Find the line that contains "Thank you so". Restate it and each following line exactly, through the end of the records.

Saved data entries
+ + +

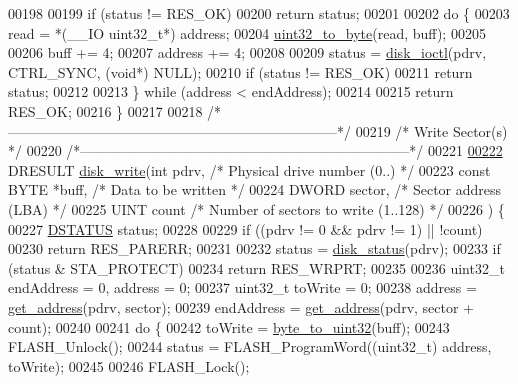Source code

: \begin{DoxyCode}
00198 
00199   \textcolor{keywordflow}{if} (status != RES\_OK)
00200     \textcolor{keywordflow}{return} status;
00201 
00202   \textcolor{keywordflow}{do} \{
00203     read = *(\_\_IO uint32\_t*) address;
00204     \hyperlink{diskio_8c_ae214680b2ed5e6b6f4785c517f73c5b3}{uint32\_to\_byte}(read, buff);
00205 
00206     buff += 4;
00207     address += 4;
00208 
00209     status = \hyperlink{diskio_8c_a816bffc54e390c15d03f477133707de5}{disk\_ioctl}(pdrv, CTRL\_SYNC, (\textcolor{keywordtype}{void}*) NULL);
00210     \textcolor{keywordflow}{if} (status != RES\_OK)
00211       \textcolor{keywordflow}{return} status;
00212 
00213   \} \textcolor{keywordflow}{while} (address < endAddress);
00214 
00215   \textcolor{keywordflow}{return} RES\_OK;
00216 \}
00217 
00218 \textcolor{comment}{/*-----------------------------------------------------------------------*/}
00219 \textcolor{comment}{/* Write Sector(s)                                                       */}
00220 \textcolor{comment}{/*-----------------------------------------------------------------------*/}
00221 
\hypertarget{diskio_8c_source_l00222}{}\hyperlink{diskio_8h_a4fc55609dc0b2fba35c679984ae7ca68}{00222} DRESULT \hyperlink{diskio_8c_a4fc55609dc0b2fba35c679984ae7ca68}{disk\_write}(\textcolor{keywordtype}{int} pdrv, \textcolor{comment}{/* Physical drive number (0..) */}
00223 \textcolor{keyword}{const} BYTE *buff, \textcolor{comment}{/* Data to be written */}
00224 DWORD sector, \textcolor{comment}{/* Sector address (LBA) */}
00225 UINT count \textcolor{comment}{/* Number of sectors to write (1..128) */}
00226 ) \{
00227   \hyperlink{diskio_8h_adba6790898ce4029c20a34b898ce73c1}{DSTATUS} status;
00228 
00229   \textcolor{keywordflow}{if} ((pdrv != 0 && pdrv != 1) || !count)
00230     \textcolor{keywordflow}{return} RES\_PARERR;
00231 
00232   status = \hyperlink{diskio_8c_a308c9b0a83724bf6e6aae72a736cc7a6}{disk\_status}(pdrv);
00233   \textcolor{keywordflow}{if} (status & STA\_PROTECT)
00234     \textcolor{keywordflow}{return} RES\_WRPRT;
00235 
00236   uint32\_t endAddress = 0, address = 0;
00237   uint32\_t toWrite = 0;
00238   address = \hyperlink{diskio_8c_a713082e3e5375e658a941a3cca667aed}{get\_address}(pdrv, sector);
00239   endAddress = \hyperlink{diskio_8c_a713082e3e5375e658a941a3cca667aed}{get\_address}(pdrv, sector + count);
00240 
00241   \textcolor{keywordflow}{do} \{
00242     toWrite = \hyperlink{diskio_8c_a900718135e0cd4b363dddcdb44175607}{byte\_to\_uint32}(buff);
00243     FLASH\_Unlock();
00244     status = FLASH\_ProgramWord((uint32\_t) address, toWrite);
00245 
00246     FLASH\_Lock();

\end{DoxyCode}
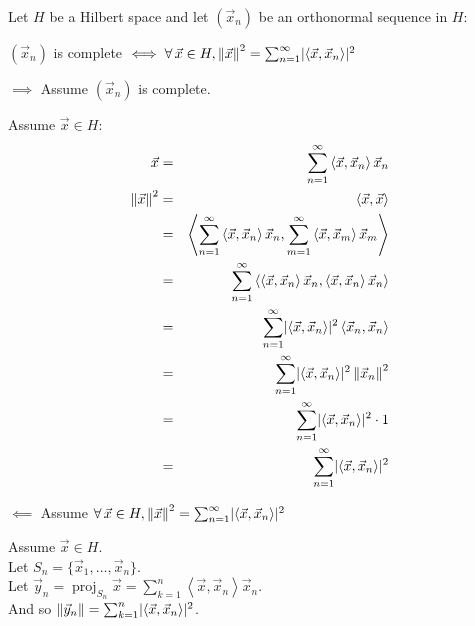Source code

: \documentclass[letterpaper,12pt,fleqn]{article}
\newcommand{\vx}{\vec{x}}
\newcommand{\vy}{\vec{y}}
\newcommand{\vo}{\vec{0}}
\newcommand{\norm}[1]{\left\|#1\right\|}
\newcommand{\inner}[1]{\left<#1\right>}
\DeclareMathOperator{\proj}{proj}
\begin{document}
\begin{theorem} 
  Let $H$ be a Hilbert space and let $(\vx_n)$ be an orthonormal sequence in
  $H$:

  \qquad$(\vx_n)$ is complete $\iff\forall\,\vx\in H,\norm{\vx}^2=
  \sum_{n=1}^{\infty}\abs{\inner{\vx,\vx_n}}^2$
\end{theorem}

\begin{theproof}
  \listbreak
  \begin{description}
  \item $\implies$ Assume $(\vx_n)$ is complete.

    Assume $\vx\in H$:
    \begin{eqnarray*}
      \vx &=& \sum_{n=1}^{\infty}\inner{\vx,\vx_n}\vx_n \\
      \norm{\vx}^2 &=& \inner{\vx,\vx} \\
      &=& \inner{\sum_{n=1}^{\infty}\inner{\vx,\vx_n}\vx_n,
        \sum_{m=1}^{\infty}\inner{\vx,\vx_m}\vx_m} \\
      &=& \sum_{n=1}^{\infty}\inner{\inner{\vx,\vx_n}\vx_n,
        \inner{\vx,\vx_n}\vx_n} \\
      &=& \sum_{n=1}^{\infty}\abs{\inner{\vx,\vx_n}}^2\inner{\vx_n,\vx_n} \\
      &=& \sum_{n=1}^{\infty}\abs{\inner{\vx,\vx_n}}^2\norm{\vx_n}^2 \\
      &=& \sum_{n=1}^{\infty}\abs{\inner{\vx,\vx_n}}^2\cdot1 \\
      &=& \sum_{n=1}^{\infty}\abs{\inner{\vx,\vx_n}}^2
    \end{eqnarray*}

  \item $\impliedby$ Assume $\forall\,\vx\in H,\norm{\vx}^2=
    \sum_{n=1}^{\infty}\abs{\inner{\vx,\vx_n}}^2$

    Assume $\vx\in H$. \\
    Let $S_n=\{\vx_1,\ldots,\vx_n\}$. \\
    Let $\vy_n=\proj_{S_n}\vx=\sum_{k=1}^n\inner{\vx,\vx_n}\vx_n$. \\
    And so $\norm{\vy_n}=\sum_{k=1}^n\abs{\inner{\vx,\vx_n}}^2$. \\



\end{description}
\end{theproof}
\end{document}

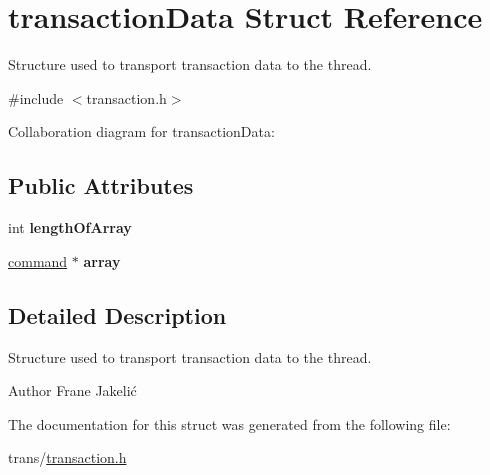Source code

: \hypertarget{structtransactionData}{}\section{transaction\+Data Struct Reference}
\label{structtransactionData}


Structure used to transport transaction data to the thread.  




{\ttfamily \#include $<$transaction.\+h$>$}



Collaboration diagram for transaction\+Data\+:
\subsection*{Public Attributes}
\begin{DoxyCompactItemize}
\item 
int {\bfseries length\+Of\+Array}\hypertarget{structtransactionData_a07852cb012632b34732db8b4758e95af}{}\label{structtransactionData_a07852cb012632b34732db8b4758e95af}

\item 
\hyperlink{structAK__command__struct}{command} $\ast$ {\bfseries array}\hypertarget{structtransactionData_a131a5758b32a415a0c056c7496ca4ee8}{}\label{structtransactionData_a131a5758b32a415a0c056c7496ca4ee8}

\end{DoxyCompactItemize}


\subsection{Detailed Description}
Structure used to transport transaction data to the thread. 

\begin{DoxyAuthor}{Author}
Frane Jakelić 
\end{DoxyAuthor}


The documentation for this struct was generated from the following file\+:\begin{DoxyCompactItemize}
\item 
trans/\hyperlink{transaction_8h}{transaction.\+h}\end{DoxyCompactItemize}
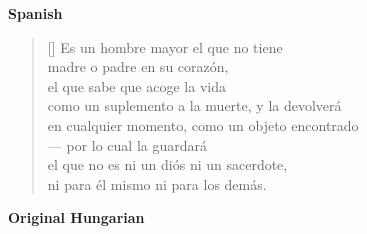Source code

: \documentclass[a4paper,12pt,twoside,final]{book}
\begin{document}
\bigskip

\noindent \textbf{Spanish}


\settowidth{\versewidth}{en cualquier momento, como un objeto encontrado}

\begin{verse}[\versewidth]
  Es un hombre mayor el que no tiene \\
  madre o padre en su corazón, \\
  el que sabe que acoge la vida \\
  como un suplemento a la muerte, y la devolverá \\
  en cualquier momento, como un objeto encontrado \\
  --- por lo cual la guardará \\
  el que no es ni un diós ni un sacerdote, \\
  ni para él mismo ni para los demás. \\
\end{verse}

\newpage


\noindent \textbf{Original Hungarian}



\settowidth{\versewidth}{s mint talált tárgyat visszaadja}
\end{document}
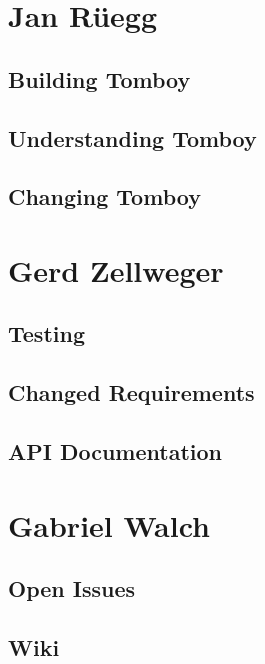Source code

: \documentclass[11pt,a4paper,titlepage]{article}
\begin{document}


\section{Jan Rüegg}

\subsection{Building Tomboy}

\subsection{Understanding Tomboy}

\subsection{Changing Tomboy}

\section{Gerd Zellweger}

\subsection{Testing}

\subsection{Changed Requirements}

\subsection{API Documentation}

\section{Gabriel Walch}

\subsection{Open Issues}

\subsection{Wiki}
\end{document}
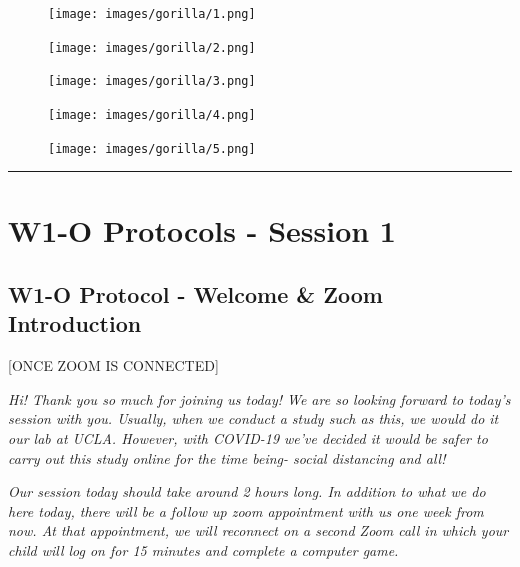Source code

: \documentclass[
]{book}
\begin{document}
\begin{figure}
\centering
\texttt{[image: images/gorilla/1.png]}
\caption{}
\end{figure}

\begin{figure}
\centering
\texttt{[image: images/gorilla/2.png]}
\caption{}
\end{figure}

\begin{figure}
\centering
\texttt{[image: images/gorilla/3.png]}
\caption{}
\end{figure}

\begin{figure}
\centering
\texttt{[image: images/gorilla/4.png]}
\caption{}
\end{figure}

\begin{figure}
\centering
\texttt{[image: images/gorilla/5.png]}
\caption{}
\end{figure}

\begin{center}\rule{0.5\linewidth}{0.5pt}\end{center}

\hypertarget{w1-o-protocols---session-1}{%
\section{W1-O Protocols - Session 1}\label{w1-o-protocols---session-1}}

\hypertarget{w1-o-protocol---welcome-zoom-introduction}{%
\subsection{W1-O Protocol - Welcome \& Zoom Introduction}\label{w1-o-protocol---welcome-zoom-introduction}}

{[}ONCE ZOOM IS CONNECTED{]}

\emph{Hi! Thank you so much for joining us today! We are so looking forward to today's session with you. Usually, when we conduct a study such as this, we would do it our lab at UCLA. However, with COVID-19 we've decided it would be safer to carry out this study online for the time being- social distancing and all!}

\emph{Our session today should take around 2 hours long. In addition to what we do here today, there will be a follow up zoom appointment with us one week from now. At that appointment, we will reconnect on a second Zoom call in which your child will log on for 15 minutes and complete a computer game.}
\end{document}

+ + +

* [Task solution]:
\emph{Hi! Thank you so much for joining us today! We are so looking forward to today's session with you. Usually, when we conduct a study such as this, we would do it our lab at UCLA. However, with COVID-19 we've decided it would be safer to carry out this study online for the time being- social distancing and all!}

\emph{Our session today should take around 2 hours long. In addition to what we do here today, there will be a follow up zoom appointment with us one week from now. At that appointment, we will reconnect on a second Zoom call in which your child will log on for 15 minutes and complete a computer game.}
\end{document}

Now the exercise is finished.